* _Task requirements_
Copy exactly, please, the line that has "Data Extraction: Data" in it along with every line after it to the end of the listing.

*** Given entries Section Begins ***

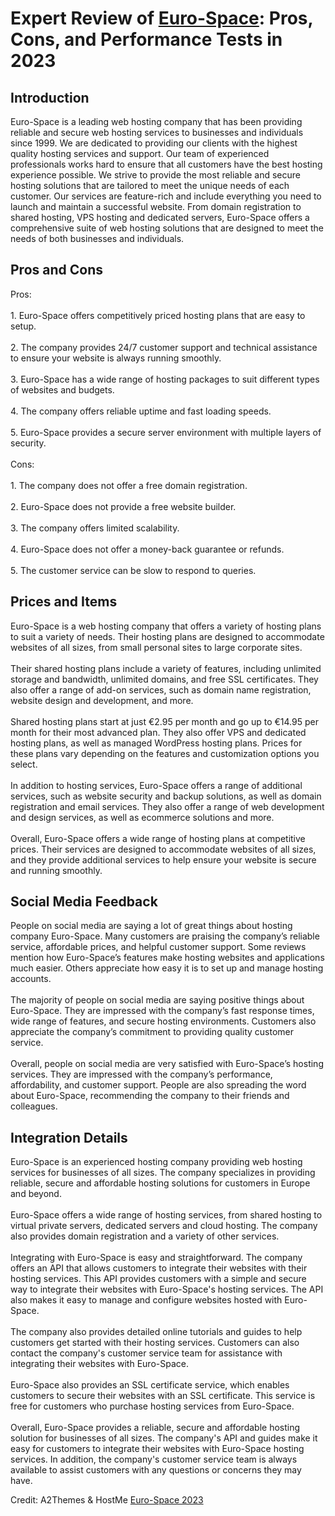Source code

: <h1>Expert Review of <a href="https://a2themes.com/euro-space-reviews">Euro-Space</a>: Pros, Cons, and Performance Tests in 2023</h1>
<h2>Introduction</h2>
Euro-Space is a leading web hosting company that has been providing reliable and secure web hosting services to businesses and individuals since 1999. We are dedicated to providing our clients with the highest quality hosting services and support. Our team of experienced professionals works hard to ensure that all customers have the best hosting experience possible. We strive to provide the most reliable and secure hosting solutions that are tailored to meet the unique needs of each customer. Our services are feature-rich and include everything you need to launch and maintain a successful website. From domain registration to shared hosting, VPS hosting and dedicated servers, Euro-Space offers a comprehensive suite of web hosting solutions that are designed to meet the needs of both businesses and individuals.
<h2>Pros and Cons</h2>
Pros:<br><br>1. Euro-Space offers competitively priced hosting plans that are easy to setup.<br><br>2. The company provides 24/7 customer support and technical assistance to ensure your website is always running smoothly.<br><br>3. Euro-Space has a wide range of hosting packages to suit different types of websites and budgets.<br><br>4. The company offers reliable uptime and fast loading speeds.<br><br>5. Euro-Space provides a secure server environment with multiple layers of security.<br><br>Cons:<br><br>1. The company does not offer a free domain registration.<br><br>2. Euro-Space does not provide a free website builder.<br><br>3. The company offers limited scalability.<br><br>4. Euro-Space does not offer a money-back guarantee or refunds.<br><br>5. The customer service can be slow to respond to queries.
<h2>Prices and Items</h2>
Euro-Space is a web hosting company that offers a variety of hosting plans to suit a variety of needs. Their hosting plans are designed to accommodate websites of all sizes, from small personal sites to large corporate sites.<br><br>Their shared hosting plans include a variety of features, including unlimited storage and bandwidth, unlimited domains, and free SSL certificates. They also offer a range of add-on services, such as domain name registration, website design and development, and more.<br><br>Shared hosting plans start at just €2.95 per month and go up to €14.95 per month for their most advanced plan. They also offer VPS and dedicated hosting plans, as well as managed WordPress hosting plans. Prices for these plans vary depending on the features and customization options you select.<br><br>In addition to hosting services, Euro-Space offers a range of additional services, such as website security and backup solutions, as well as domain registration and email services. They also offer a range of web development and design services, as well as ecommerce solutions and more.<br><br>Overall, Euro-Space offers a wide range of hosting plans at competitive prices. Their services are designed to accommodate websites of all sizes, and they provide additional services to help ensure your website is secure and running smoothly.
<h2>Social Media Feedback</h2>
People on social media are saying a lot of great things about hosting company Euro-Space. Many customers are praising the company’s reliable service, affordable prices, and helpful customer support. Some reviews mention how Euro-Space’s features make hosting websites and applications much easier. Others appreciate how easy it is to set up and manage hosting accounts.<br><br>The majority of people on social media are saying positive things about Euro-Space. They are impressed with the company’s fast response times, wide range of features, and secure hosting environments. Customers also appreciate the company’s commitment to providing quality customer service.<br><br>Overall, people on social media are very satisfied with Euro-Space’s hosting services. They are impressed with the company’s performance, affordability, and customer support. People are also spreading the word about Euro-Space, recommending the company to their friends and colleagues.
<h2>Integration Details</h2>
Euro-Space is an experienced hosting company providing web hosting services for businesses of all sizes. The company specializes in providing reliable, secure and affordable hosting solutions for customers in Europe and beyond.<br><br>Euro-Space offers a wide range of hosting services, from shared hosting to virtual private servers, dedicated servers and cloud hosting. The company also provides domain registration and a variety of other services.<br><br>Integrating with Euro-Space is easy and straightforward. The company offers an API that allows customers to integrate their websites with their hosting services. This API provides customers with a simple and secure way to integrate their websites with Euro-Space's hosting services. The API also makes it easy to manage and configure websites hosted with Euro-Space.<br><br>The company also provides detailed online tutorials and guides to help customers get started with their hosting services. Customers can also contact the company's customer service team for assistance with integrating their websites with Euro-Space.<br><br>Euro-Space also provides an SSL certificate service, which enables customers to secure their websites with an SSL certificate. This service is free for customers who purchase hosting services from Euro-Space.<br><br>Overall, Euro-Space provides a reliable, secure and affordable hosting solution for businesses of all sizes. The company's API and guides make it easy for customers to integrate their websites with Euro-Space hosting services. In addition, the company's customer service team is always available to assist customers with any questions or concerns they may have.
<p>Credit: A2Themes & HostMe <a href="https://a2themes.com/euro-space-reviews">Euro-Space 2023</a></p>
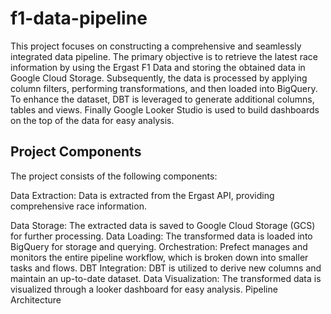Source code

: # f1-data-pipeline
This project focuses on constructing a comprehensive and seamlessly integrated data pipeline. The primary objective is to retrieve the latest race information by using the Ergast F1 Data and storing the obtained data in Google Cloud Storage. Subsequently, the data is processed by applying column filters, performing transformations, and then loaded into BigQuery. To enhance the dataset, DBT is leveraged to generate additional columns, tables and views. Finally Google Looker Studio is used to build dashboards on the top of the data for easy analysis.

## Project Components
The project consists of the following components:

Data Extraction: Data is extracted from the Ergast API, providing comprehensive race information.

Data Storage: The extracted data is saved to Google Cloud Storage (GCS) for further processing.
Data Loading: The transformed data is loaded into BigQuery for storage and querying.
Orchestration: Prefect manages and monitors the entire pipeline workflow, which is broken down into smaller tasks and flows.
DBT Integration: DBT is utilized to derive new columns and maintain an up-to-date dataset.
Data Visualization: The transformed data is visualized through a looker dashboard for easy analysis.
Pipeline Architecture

*** Given entries Section Ends ***

* _Task solution_
Data Extraction: Data is extracted from the Ergast API, providing comprehensive race information.

Data Storage: The extracted data is saved to Google Cloud Storage (GCS) for further processing.
Data Loading: The transformed data is loaded into BigQuery for storage and querying.
Orchestration: Prefect manages and monitors the entire pipeline workflow, which is broken down into smaller tasks and flows.
DBT Integration: DBT is utilized to derive new columns and maintain an up-to-date dataset.
Data Visualization: The transformed data is visualized through a looker dashboard for easy analysis.
Pipeline Architecture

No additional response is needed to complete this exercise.